● Required action
Go through the listing and copy each line with the string "scope".

(Provided records)

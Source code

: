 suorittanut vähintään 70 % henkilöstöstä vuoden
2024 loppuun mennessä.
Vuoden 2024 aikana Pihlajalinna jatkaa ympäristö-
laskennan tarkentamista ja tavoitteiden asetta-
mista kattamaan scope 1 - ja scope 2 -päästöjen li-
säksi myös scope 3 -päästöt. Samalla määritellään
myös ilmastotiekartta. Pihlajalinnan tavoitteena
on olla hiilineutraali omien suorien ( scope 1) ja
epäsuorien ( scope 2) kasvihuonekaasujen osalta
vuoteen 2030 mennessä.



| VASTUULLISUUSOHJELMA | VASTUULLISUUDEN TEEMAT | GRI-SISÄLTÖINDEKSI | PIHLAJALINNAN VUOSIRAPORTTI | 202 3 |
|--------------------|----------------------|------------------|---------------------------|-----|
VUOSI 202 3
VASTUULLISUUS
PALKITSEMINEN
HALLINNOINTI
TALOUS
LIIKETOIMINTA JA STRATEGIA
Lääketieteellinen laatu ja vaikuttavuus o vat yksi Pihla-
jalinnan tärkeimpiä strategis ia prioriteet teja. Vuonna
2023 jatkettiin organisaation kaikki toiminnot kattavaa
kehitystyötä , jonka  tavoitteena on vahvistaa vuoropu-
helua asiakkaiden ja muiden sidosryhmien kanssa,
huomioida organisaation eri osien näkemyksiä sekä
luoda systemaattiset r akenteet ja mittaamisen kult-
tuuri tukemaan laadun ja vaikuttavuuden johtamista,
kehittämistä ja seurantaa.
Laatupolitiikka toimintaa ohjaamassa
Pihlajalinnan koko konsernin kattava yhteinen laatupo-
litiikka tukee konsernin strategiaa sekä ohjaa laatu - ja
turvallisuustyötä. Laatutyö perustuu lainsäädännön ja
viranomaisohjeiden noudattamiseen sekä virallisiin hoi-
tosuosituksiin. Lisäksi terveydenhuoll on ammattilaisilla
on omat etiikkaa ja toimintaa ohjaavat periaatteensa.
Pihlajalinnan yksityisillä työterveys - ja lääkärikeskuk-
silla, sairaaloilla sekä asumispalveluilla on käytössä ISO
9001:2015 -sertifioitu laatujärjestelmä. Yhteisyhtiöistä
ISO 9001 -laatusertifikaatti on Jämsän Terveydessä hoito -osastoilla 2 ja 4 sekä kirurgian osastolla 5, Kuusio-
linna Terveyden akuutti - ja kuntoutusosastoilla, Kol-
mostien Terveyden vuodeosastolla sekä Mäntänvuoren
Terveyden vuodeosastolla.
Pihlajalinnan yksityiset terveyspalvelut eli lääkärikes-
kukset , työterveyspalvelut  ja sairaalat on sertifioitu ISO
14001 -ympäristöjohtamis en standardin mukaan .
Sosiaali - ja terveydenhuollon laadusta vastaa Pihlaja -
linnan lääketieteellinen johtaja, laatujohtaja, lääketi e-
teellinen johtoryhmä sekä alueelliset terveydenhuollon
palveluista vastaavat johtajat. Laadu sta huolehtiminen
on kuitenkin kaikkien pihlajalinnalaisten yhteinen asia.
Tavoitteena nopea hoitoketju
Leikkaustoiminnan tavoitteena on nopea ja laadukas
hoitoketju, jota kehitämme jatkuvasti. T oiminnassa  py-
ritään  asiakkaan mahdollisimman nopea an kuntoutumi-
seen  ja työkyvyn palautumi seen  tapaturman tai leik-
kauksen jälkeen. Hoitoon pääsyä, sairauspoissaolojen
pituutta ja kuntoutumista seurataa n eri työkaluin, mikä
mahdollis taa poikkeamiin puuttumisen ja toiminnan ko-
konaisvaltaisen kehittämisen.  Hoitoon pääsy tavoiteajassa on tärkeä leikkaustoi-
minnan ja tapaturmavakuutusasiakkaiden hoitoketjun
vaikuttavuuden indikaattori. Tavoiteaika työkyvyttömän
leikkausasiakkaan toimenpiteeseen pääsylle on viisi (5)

(End Provided records)

● Answer section
mista kattamaan scope 1 - ja scope 2 -päästöjen li-
säksi myös scope 3 -päästöt. Samalla määritellään
on olla hiilineutraali omien suorien ( scope 1) ja
epäsuorien ( scope 2) kasvihuonekaasujen osalta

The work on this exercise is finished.